Il Salame Piemonte ha forma cilindrica, o incurvata per le pezzature più piccole, è compatto e di consistenza morbida che deriva dalla breve stagionatura. La fetta si presenta compatta e omogenea di colore rosso rubino. Il profumo è delicato di carne matura stagionata, di vino e di aglio. In particolare, l’aggiunta del vino derivante da uve Barbera, Dolcetto e Nebbiolo conferisce al prodotto un terroir unico e particolare.
La Robiola di Roccaverano, è un formaggio fresco sottoposto a maturazione, o affinato e per la sua produzione si adopera latte crudo intero di capra, di pecora e di vacca, proveniente esclusivamente dall’area di produzione. Le origini risalgono ai Celti che producevano un formaggio simile al prodotto attuale. Con l’avvento dei Romani il formaggio assunse il nome di “rubeola”. Ma l’importanza della “Robiola” venne evidenziata in un manoscritto del 1899, fra le notizie storiche di interesse politico: nel Comune di Roccaverano venivano tenute cinque fiere annue, durante le quali si vendevano per l’esportazione “eccellenti formaggi di Robiole”. L’alimentazione degli ovi-caprini e delle vacche è ottenuta anche dal pascolamento degli animali e dall’utilizzo di foraggi verdi e/o conservati che si ottengono dai prati e prati-pascoli ricchi di numerose piante aromatiche ed officinali. Sono proprio queste specie spontanee di erbe officinali o comunque capaci di avere qualità particolari che costituiscono un alimento di alta qualità per gli allevamenti ovini e caprini, nonché per il bestiame bovino e che con i vari profumi ed aromi fanno assumere alla “Robiola di Roccaverano” una fragranza che lo distingue da ogni altro formaggio.
Il formaggio “Raschera”, formaggio prodotto da latte vaccino, con eventuali aggiunte di latte ovino o caprino è storicamente presente nella provincia di Cuneo e richiama il nome del Lago Rascherà, nell’area prospiciente la zona del Monregalese, da cui si è diffusa la produzione del formaggio che ha conservato le caratteristiche originarie, legate ad una tecnica consolidata.

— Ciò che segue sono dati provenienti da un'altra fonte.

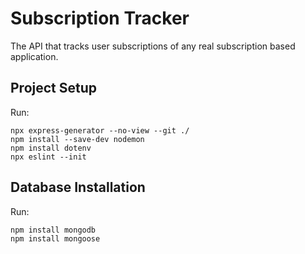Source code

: # Subscription Tracker
The API that tracks user subscriptions of any real subscription based application.

## Project Setup
Run:
```
npx express-generator --no-view --git ./
npm install --save-dev nodemon
npm install dotenv
npx eslint --init
```
## Database Installation
Run:
```
npm install mongodb
npm install mongoose
```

La «Nocciola del Piemonte» o «Nocciola Piemonte» designa il frutto in guscio, sgusciato o semilavorato della varietà di nocciolo «Tonda Gentile Trilobata » ed ha sapore finissimo e persistente e polpa croccante.

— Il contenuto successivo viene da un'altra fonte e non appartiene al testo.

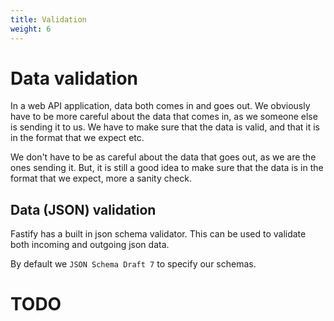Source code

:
 ```yaml
---
title: Validation
weight: 6
---
```


# Data validation

In a web API application, data both comes in and goes out. We obviously have to
be more careful about the data that comes in, as we someone else is sending it to
us. We have to make sure that the data is valid, and that it is in the format that
we expect etc. 

We don't have to be as careful about the data that goes out, as we are the ones 
sending it. But, it is still a good idea to make sure that the data is in the format
that we expect, more a sanity check.

## Data (JSON) validation

Fastify has a built in json schema validator. This can be used to validate both
incoming and outgoing json data.

By default we `JSON Schema Draft 7` to specify our schemas.

# TODO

Il formaggio “Murazzano”, formaggio di latte ovino, che può essere integrato con latte vaccino, è storicamente presente nella provincia di Cuneo e richiama il nome del Comune di Murazzano che ne è il centro maggiore di produzione.

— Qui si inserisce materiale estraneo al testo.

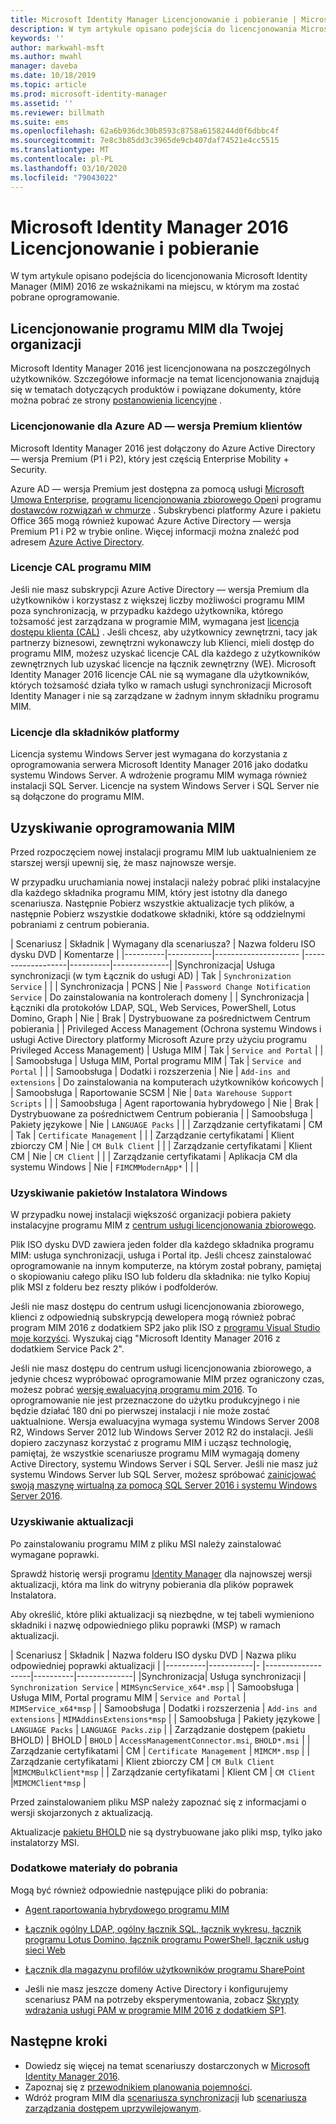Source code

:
 ```yaml
---
title: Microsoft Identity Manager Licencjonowanie i pobieranie | Microsoft Docs
description: W tym artykule opisano podejścia do licencjonowania Microsoft Identity Manager (MIM) 2016 ze wskaźnikami na miejscu, w którym ma zostać pobrane oprogramowanie.
keywords: ''
author: markwahl-msft
ms.author: mwahl
manager: daveba
ms.date: 10/18/2019
ms.topic: article
ms.prod: microsoft-identity-manager
ms.assetid: ''
ms.reviewer: billmath
ms.suite: ems
ms.openlocfilehash: 62a6b936dc30b8593c8758a6158244d0f6dbbc4f
ms.sourcegitcommit: 7e8c3b85dd3c3965de9cb407daf74521e4cc5515
ms.translationtype: MT
ms.contentlocale: pl-PL
ms.lasthandoff: 03/10/2020
ms.locfileid: "79043022"
---
```

# <a name="microsoft-identity-manager-2016-licensing-and-downloads"></a>Microsoft Identity Manager 2016 Licencjonowanie i pobieranie

W tym artykule opisano podejścia do licencjonowania Microsoft Identity Manager (MIM) 2016 ze wskaźnikami na miejscu, w którym ma zostać pobrane oprogramowanie.

## <a name="licensing-mim-for-your-organization"></a>Licencjonowanie programu MIM dla Twojej organizacji

Microsoft Identity Manager 2016 jest licencjonowana na poszczególnych użytkowników.  Szczegółowe informacje na temat licencjonowania znajdują się w tematach dotyczących produktów i powiązane dokumenty, które można pobrać ze strony [postanowienia licencyjne](https://www.microsoft.com/licensing/product-licensing/products.aspx) .

### <a name="licensing-for-azure-ad-premium-customers"></a>Licencjonowanie dla Azure AD — wersja Premium klientów

Microsoft Identity Manager 2016 jest dołączony do Azure Active Directory — wersja Premium (P1 i P2), który jest częścią Enterprise Mobility + Security.

Azure AD — wersja Premium jest dostępna za pomocą usługi [Microsoft Umowa Enterprise](https://www.microsoft.com/licensing/licensing-programs/enterprise.aspx), [programu licencjonowania zbiorowego Open](https://www.microsoft.com/licensing/licensing-programs/open-license.aspx)i programu [dostawców rozwiązań w chmurze](https://go.microsoft.com/fwlink/?LinkId=614968&clcid=0x409) . Subskrybenci platformy Azure i pakietu Office 365 mogą również kupować Azure Active Directory — wersja Premium P1 i P2 w trybie online.  Więcej informacji można znaleźć pod adresem [Azure Active Directory](https://azure.microsoft.com/pricing/details/active-directory/).

### <a name="mim-cals"></a>Licencje CAL programu MIM

Jeśli nie masz subskrypcji Azure Active Directory — wersja Premium dla użytkowników i korzystasz z większej liczby możliwości programu MIM poza synchronizacją, w przypadku każdego użytkownika, którego tożsamość jest zarządzana w programie MIM, wymagana jest [licencja dostępu klienta (CAL)](https://www.microsoft.com/licensing/product-licensing/client-access-license.aspx) . Jeśli chcesz, aby użytkownicy zewnętrzni, tacy jak partnerzy biznesowi, zewnętrzni wykonawczy lub Klienci, mieli dostęp do programu MIM, możesz uzyskać licencje CAL dla każdego z użytkowników zewnętrznych lub uzyskać licencje na łącznik zewnętrzny (WE). Microsoft Identity Manager 2016 licencje CAL nie są wymagane dla użytkowników, których tożsamość działa tylko w ramach usługi synchronizacji Microsoft Identity Manager i nie są zarządzane w żadnym innym składniku programu MIM.

### <a name="licenses-for-platform-components"></a>Licencje dla składników platformy

Licencja systemu Windows Server jest wymagana do korzystania z oprogramowania serwera Microsoft Identity Manager 2016 jako dodatku systemu Windows Server. A wdrożenie programu MIM wymaga również instalacji SQL Server.  Licencje na system Windows Server i SQL Server nie są dołączone do programu MIM.

## <a name="obtaining-mim-software"></a>Uzyskiwanie oprogramowania MIM

Przed rozpoczęciem nowej instalacji programu MIM lub uaktualnieniem ze starszej wersji upewnij się, że masz najnowsze wersje.

W przypadku uruchamiania nowej instalacji należy pobrać pliki instalacyjne dla każdego składnika programu MIM, który jest istotny dla danego scenariusza. Następnie Pobierz wszystkie aktualizacje tych plików, a następnie Pobierz wszystkie dodatkowe składniki, które są oddzielnymi pobraniami z centrum pobierania.


| Scenariusz | Składnik | Wymagany dla scenariusza? | Nazwa folderu ISO dysku DVD | Komentarze |
|----------|-----------|---------------------   |-------------------|----------|--------------|
|Synchronizacja| Usługa synchronizacji (w tym Łącznik do usługi AD) | Tak | `Synchronization Service` | |
| Synchronizacja | PCNS | Nie | `Password Change Notification Service` |  Do zainstalowania na kontrolerach domeny |
| Synchronizacja | Łączniki dla protokołów LDAP, SQL, Web Services, PowerShell, Lotus Domino, Graph | Nie | Brak | Dystrybuowane za pośrednictwem Centrum pobierania |
| Privileged Access Management (Ochrona systemu Windows i usługi Active Directory platformy Microsoft Azure przy użyciu programu Privileged Access Management) | Usługa MIM | Tak | `Service and Portal` | |
| Samoobsługa | Usługa MIM, Portal programu MIM | Tak | `Service and Portal` | |
| Samoobsługa | Dodatki i rozszerzenia | Nie | `Add-ins and extensions` | Do zainstalowania na komputerach użytkowników końcowych |
| Samoobsługa | Raportowanie SCSM | Nie | `Data Warehouse Support Scripts` | |
| Samoobsługa | Agent raportowania hybrydowego | Nie | Brak | Dystrybuowane za pośrednictwem Centrum pobierania |
| Samoobsługa | Pakiety językowe | Nie | `LANGUAGE Packs` | |
| Zarządzanie certyfikatami | CM | Tak | `Certificate Management` | |
| Zarządzanie certyfikatami | Klient zbiorczy CM | Nie | `CM Bulk Client` | |
| Zarządzanie certyfikatami | Klient CM | Nie | `CM Client`  | |
| Zarządzanie certyfikatami | Aplikacja CM dla systemu Windows | Nie | `FIMCMModernApp*` | | |

### <a name="obtaining-windows-installer-packages"></a>Uzyskiwanie pakietów Instalatora Windows

W przypadku nowej instalacji większość organizacji pobiera pakiety instalacyjne programu MIM z [centrum usługi licencjonowania zbiorowego](https://www.microsoft.com/licensing/servicecenter/default.aspx). 


Plik ISO dysku DVD zawiera jeden folder dla każdego składnika programu MIM: usługa synchronizacji, usługa i Portal itp. Jeśli chcesz zainstalować oprogramowanie na innym komputerze, na którym został pobrany, pamiętaj o skopiowaniu całego pliku ISO lub folderu dla składnika: nie tylko Kopiuj plik MSI z folderu bez reszty plików i podfolderów.

Jeśli nie masz dostępu do centrum usługi licencjonowania zbiorowego, klienci z odpowiednią subskrypcją dewelopera mogą również pobrać program MIM 2016 z dodatkiem SP2 jako plik ISO z [programu Visual Studio moje korzyści](https://my.visualstudio.com/Downloads?q=Microsoft%20Identity%20Manager%202016%20with%20Service%20Pack%202&pgroup=).  Wyszukaj ciąg "Microsoft Identity Manager 2016 z dodatkiem Service Pack 2".  

Jeśli nie masz dostępu do centrum usługi licencjonowania zbiorowego, a jedynie chcesz wypróbować oprogramowanie MIM przez ograniczony czas, możesz pobrać [wersję ewaluacyjną programu mim 2016](https://www.microsoft.com/en-us/download/details.aspx?id=48244). To oprogramowanie nie jest przeznaczone do użytku produkcyjnego i nie będzie działać 180 dni po pierwszej instalacji i nie może zostać uaktualnione. Wersja ewaluacyjna wymaga systemu Windows Server 2008 R2, Windows Server 2012 lub Windows Server 2012 R2 do instalacji.  Jeśli dopiero zaczynasz korzystać z programu MIM i ucząsz technologię, pamiętaj, że wszystkie scenariusze programu MIM wymagają domeny Active Directory, systemu Windows Server i SQL Server. Jeśli nie masz już systemu Windows Server lub SQL Server, możesz spróbować [zainicjować swoją maszynę wirtualną za pomocą SQL Server 2016 i systemu Windows Server 2016](https://azure.microsoft.com/blog/azure-images-sql-server-2016-on-windows-server-2016/).

### <a name="obtaining-updates"></a>Uzyskiwanie aktualizacji

Po zainstalowaniu programu MIM z pliku MSI należy zainstalować wymagane poprawki.

Sprawdź historię wersji programu [Identity Manager](./reference/version-history.md) dla najnowszej wersji aktualizacji, która ma link do witryny pobierania dla plików poprawek Instalatora.

Aby określić, które pliki aktualizacji są niezbędne, w tej tabeli wymieniono składniki i nazwę odpowiedniego pliku poprawki (MSP) w ramach aktualizacji.

| Scenariusz | Składnik | Nazwa folderu ISO dysku DVD | Nazwa pliku odpowiedniej poprawki aktualizacji |
|----------|-----------|-   |-------------------|----------|--------------|
|Synchronizacja| Usługa synchronizacji | `Synchronization Service` | `MIMSyncService_x64*.msp` |
| Samoobsługa | Usługa MIM, Portal programu MIM | `Service and Portal` | `MIMService_x64*msp` |
| Samoobsługa | Dodatki i rozszerzenia | `Add-ins and extensions` | `MIMAddinsExtensions*msp` |
| Samoobsługa | Pakiety językowe | `LANGUAGE Packs` | `LANGUAGE Packs.zip` |
| Zarządzanie dostępem (pakietu BHOLD) | BHOLD | `BHOLD` | `AccessManagementConnector.msi`, `BHOLD*.msi` |
| Zarządzanie certyfikatami | CM |  `Certificate Management` | `MIMCM*.msp` |
| Zarządzanie certyfikatami | Klient zbiorczy CM |  `CM Bulk Client` |`MIMCMBulkClient*msp` |
| Zarządzanie certyfikatami | Klient CM | `CM Client` |`MIMCMClient*msp` |

Przed zainstalowaniem pliku MSP należy zapoznać się z informacjami o wersji skojarzonych z aktualizacją.

Aktualizacje [pakietu BHOLD](https://www.microsoft.com/download/details.aspx?id=55950) nie są dystrybuowane jako pliki msp, tylko jako instalatorzy MSI.

### <a name="additional-downloads"></a>Dodatkowe materiały do pobrania

Mogą być również odpowiednie następujące pliki do pobrania:

- [Agent raportowania hybrydowego programu MIM](https://www.microsoft.com/download/details.aspx?id=55112)

- [Łącznik ogólny LDAP, ogólny łącznik SQL, łącznik wykresu, łącznik programu Lotus Domino, łącznik programu PowerShell, łącznik usług sieci Web](http://go.microsoft.com/fwlink/?LinkId=717495)

- [Łącznik dla magazynu profilów użytkowników programu SharePoint](https://www.microsoft.com/download/details.aspx?id=41164)

- Jeśli nie masz jeszcze domeny Active Directory i konfigurujemy scenariusz PAM na potrzeby eksperymentowania, zobacz [Skrypty wdrażania usługi PAM w programie MIM 2016 z dodatkiem SP1](sp1-deployment-scripts.md).

## <a name="next-steps"></a>Następne kroki

- Dowiedz się więcej na temat scenariuszy dostarczonych w [Microsoft Identity Manager 2016](microsoft-identity-manager-2016.md).
- Zapoznaj się z [przewodnikiem planowania pojemności](capacity-planning-guide.md).
- Wdróż program MIM dla [scenariusza synchronizacji](microsoft-identity-manager-deploy.md) lub [scenariusza zarządzania dostępem uprzywilejowanym](./pam/privileged-identity-management-for-active-directory-domain-services.md).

Il Castelmagno prende il suo nome dal santuario dedicato a San Magno presente nel comune omonimo. Le origini sono antichissime: le prime forme furono prodotte già nel XII secolo e il primo documento ufficiale che registra la sua esistenza è una sentenza arbitrale in cui il Comune di Castelmagno sconfitto dovette pagare in natura, come canone annuo, forme di formaggio al marchese di Saluzzo.